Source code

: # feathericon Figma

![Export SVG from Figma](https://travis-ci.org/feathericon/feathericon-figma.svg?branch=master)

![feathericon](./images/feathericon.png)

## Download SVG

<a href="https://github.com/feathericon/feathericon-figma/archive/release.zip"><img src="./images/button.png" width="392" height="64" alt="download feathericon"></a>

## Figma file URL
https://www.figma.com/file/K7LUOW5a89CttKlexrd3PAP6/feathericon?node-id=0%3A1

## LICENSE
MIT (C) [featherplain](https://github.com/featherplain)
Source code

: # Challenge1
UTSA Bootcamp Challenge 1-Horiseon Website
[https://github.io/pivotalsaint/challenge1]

(What is required)
Examine each line of the records above and tally those with the string "images". State the total alone.

(Answer space)
2